Rolfing or Structural Integration was developed by Dr Ida Rolf through a half century of study and practice. It is a hands on process of manual manipulation of the soft tissue (muscles, tendons, ligaments, fascia) using precise, deliberate and penetrating strokes to rehydrate tissue and dissolve adhesions that cause restriction of movement, impede function and cause pain. Rolfing’s aim is to modify the structure of the body and in so doing, improve the capacity to function as it was designed to do – efficiently, easily and without pain
What Is Your Body Really Telling You
IS IT A SHARP PAIN in the low back when you bend over to tie your shoes? Or a persistent neck ache that is aggravated by long periods of sitting? If tension, constriction and pain have become chronic in your life, it is an important signal – a signal that your body is struggling with a structural imbalance. Often years in the making, such imbalances can arise from poor postural habits and accumulated stress. Or they may occur suddenly as the result of a physical injury or traumatic incident in which tissues are stretched beyond their limits. Whatever the cause, treating symptoms rarely brings lasting results. While massage or medication may give you some temporary relief, the tension, inflammation and pain inevitably return.
How Does Rolfing Realign The Body
Rolfing structurally organises and realigns the body’s soft connective tissue network. This strong and flexible tissue network is known as the fascial system. Fascia surrounds every joint, muscle, bone and organ. It supports the skeleton, positions of bone, and gives the body its shape. Through constant strain and movement patterns the fascial system can experience shortening and tightening. The job of the rolfing practitioner is to facilitate lengthening of this shortened fascia allowing the muscles and bones to return to a balanced relationship and for the body to release and realign itself. It does this through a series of sessions designed to systematically approach all the different segments of the body, integrating them back into the whole. Each session of the process is both a continuation of the previous one and an introduction to the next.
Rolfing & Deep Tissue Massage
What Is The Difference
The first form of therapy a person may look for when seeking relief from muscular aches and pains could be deep tissue massage or what I like to call “fix it” work. Here the therapist focuses on the area of pain and discomfort. While this no doubt brings relief to the person, the symptoms of the pain often return within a week or two. The reason for this is that the space that has just been opened up and released needs room to hold that lengthening of the tissue. It cannot hold the gained length if other segments of the body have not also been given the required space to lengthen.

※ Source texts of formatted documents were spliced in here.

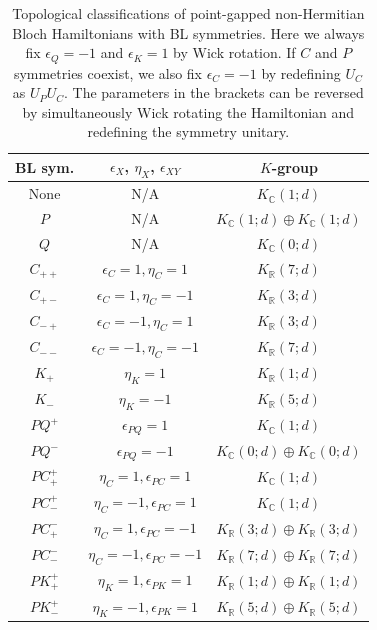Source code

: \documentclass{tADP2e}
\theoremstyle{plain}
\theoremstyle{plain}
\theoremstyle{definition}
\begin{document}
\begin{table}[tbp]
\caption{Topological classifications of point-gapped non-Hermitian Bloch Hamiltonians with BL symmetries. Here we always fix $\epsilon_Q=-1$ and $\epsilon_K=1$ by Wick rotation. If $C$ and $P$ symmetries coexist, we also fix $\epsilon_C=-1$ by redefining $U_C$ as $U_PU_C$. The parameters in the brackets can be reversed by simultaneously Wick rotating the Hamiltonian and redefining the symmetry unitary.}
\begin{center}
\begin{tabular}{ccc}
\hline\hline
BL sym. & $\epsilon_X$, $\eta_X$, $\epsilon_{XY}$ & $K$-group \\ 
\hline
None & N/A  & $K_{\mathbb{C}}(1;d)$  \\ 
$P$ & N/A & $K_{\mathbb{C}}(1;d)\oplus K_{\mathbb{C}}(1;d)$ \\ 
$Q$ & N/A & $K_{\mathbb{C}}(0;d)$ \\ 
$C_{++}$ & $\epsilon_C=1,\eta_C=1$ & $K_{\mathbb{R}}(7;d)$ \\ $C_{+-}$ & $\epsilon_C=1,\eta_C=-1$ & $K_{\mathbb{R}}(3;d)$ \\ 
$C_{-+}$ & $\epsilon_C=-1,\eta_C=1$ & $K_{\mathbb{R}}(3;d)$ \\ 
$C_{--}$ & $\epsilon_C=-1,\eta_C=-1$ & $K_{\mathbb{R}}(7;d)$ \\
$K_+$ & %
$\eta_K=1$ & $K_{\mathbb{R}}(1;d)$ \\
$K_-$ & %
$\eta_K=-1$ & $K_{\mathbb{R}}(5;d)$ \\
$PQ^+$ & %
$\epsilon_{PQ}=1$ & $K_{\mathbb{C}}(1;d)$ \\
$PQ^-$ & %
$\epsilon_{PQ}=-1$ & $K_{\mathbb{C}}(0;d)\oplus K_{\mathbb{C}}(0;d)$ \\
$PC^+_+$ & %
$\eta_C=1,\epsilon_{PC}=1$ & $K_\mathbb{C}(1;d)$ \\
$PC^+_-$ & %
$\eta_C=-1,\epsilon_{PC}=1$ & $K_\mathbb{C}(1;d)$ \\
$PC^-_+$ & %
$\eta_C=1,\epsilon_{PC}=-1$ & $K_\mathbb{R}(3;d)\oplus K_\mathbb{R}(3;d)$\\
$PC^-_-$ & %
$\eta_C=-1,\epsilon_{PC}=-1$ & $K_\mathbb{R}(7;d)\oplus K_\mathbb{R}(7;d)$\\
$PK^+_+$ & %
$\eta_K=1,\epsilon_{PK}=1$ & $K_\mathbb{R}(1;d)\oplus K_\mathbb{R}(1;d)$\\
$PK^+_-$ & %
$\eta_K=-1,\epsilon_{PK}=1$ & $K_\mathbb{R}(5;d)\oplus K_\mathbb{R}(5;d)$\\

\end{tabular}
\end{center}
\end{table}
\end{document}
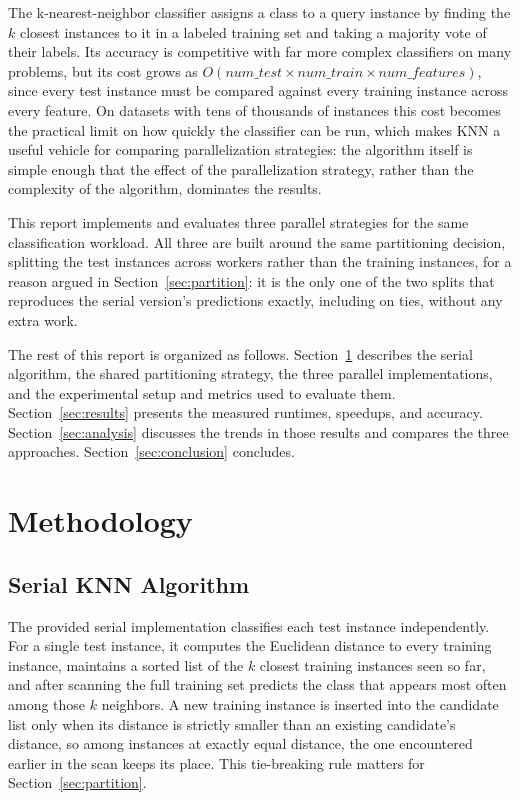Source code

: \documentclass[conference]{IEEEtran}
\begin{document}
The k-nearest-neighbor classifier assigns a class to a query instance by
finding the $k$ closest instances to it in a labeled training set and
taking a majority vote of their labels. Its accuracy is competitive with
far more complex classifiers on many problems, but its cost grows as
$O(\mathit{num\_test} \times \mathit{num\_train} \times
\mathit{num\_features})$, since every test instance must be compared
against every training instance across every feature. On datasets with
tens of thousands of instances this cost becomes the practical limit on
how quickly the classifier can be run, which makes KNN a useful vehicle for
comparing parallelization strategies: the algorithm itself is simple
enough that the effect of the parallelization strategy, rather than the
complexity of the algorithm, dominates the results.

This report implements and evaluates three parallel strategies for the
same classification workload. All three are built around the same
partitioning decision, splitting the test instances across workers rather
than the training instances, for a reason argued in Section~\ref{sec:partition}:
it is the only one of the two splits that reproduces the serial version's
predictions exactly, including on ties, without any extra work.

The rest of this report is organized as follows. Section~\ref{sec:methodology}
describes the serial algorithm, the shared partitioning strategy, the three
parallel implementations, and the experimental setup and metrics used to
evaluate them. Section~\ref{sec:results} presents the measured runtimes,
speedups, and accuracy. Section~\ref{sec:analysis} discusses the trends in
those results and compares the three approaches. Section~\ref{sec:conclusion}
concludes.

\section{Methodology}
\label{sec:methodology}

\subsection{Serial KNN Algorithm}

The provided serial implementation classifies each test instance
independently. For a single test instance, it computes the Euclidean
distance to every training instance, maintains a sorted list of the $k$
closest training instances seen so far, and after scanning the full
training set predicts the class that appears most often among those $k$
neighbors. A new training instance is inserted into the candidate list only
when its distance is strictly smaller than an existing candidate's
distance, so among instances at exactly equal distance, the one encountered
earlier in the scan keeps its place. This tie-breaking rule matters for
Section~\ref{sec:partition}.
\end{document}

There is a limit to how much release you can get in one area if other parts of the body are not in their right place. Imagine the process of making a bed. You can’t get the wrinkle out where the wrinkle is but instead have to go around the bed and make many adjustments of the sheet before you can get the sheet straight!
Techniques that look similar to deep tissue massage are utilised in rolfing, however our approach and intention is very different. Rolfing is beginning the process to bring space to all of the structure, enabling the body contents to relate to one another more freely and easily as it was designed to do. This whole body approach is why rolfing is more effective and longer lasting than other physical therapy treatments.
Do The Changes Last
When we unwind these holding patterns we set new neurological pathways creating new possibilities for the body to hold itself. As the spaces are opened up and the joints realigned the segments of the body are able to re position themselves more appropriately. We start to be able to move around in our daily lives using less energy and gaining ease of motion. This is why through rolfing the changes last longer than other therapies.